Sometimes, the most idle reading yields the most alarming discoveries.
Case in point: Since I like to stay current with what’s up Down Under, I was perusing the online edition of The Sydney Morning Herald (the abbreviation of which is SMH for all you fans of irony), when I came across this: ”Quantas ‘research flights’ to test non-stop London, New York to Sydney Routes”. The article says:
Qantas is considering whether to go ahead with its ambition of flying non-stop commercial services from Melbourne, Sydney and Brisbane to London and New York … [to] study the health effects of spending 19 hours on an aircraft.
The whole misbegotten enterprise could have been a lot simpler if they’d have called me. I would have told them to fuggedaboudit. I would have saved a lot of people a lot of trouble, not to mention considerable discomfort and the potential for some world-class disasters. This is a bad idea for four really good reasons. And they’re all in the article.
Bad Idea #1
I take it as no accident that the more disastrous the crime, the more important the motive. If it please the court, then, we offer into evidence Exhibit A, which doubles as Bad Idea #1:
Qantas chief executive Alan Joyce [said], “I will only do it if it’s good for our shareholders and we think we’ll get there.”
If you’re anything like me, you might want a bit more reassurance than that. For instance, I’d really like to ask Big Al:
- Even if it’s good for your shareholders, is there any chance you might not get there?

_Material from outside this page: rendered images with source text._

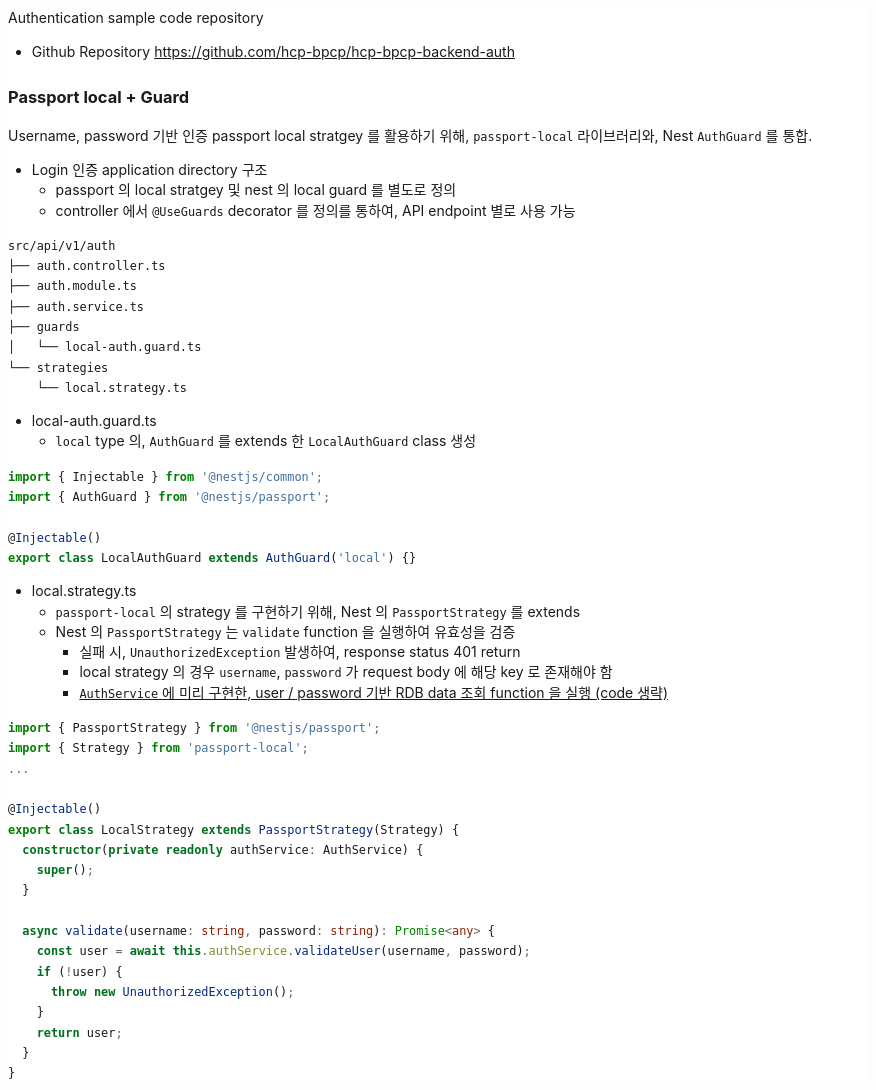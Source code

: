 Authentication sample code repository

- Github Repository
<https://github.com/hcp-bpcp/hcp-bpcp-backend-auth>

### Passport local + Guard

Username, password 기반 인증 passport local stratgey 를 활용하기 위해, `passport-local` 라이브러리와, Nest `AuthGuard` 를 통합.

- Login 인증 application directory 구조
  - passport 의 local stratgey 및 nest 의 local guard 를 별도로 정의
  - controller 에서 `@UseGuards` decorator 를 정의를 통하여, API endpoint 별로 사용 가능
```sh
src/api/v1/auth
├── auth.controller.ts
├── auth.module.ts
├── auth.service.ts
├── guards
│   └── local-auth.guard.ts
└── strategies
    └── local.strategy.ts
```

- local-auth.guard.ts
  - `local` type 의, `AuthGuard` 를 extends 한 `LocalAuthGuard` class 생성
```ts
import { Injectable } from '@nestjs/common';
import { AuthGuard } from '@nestjs/passport';

@Injectable()
export class LocalAuthGuard extends AuthGuard('local') {}
```

- local.strategy.ts
  - `passport-local` 의 strategy 를 구현하기 위해, Nest 의 `PassportStrategy` 를 extends
  - Nest 의 `PassportStrategy` 는 `validate` function 을 실행하여 유효성을 검증
    - 실패 시, `UnauthorizedException` 발생하여, response status 401 return
    - local strategy 의 경우 `username`, `password` 가 request body 에 해당 key 로 존재해야 함
    - <u>`AuthService` 에 미리 구현한, user / password 기반 RDB data 조회 function 을 실행 (code 생략)</u>
```ts
import { PassportStrategy } from '@nestjs/passport';
import { Strategy } from 'passport-local';
...

@Injectable()
export class LocalStrategy extends PassportStrategy(Strategy) {
  constructor(private readonly authService: AuthService) {
    super();
  }

  async validate(username: string, password: string): Promise<any> {
    const user = await this.authService.validateUser(username, password);
    if (!user) {
      throw new UnauthorizedException();
    }
    return user;
  }
}
```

- If you don’t get there, do you have any idea how close you might get?
- Are your shareholders always more important to you than your passengers, your crew members, and your equipment, or is it just on these particular flights that they’re dispensable?
Bad Idea #2
This second one is even more unnerving than the first, since it casts doubt on the ability of the good folks who need to pilot these 19-hour marathon flights:
Monash University researchers will put electroencephalogram monitors on pilots’ heads to track their brain waves and measure their alertness levels … That pilot data will form part of Qantas’ case … to change current fatigue rules, which do not allow a crew of four pilots to fly longer than 18 hours.
No one’s told us yet how many pilots will comprise the crews of these trans-global hauls. Call me paranoid, but that leads me to imagine no crew will comprise more than four. That can’t be good.
Bad Idea #3
Bad Idea #2, of course, is followed by Bad Idea #3, which remains right in logical line with its predecessor:
The airline is also in negotiations with pilots to achieve “productivity gains” it says are needed for the project to stack up financially.
I don’t want to insult anyone’s intelligence here. But please permit me the indulgence of a translation: “If the airline can convince the pilots to take more money to spend more hours flying — but not so much more money that they imperil the fat margins on the passenger fares — all systems are go.”
Bad Idea #4
And that brings us to the coup de grâce, which, had it appeared early in the article, might have been all we needed to read about this disaster-waiting-to-happen — and more than we want to know about Big Al. Quoth he:
We think we can make a unique [intellectual property] for Qantas in long-haul travel in this space.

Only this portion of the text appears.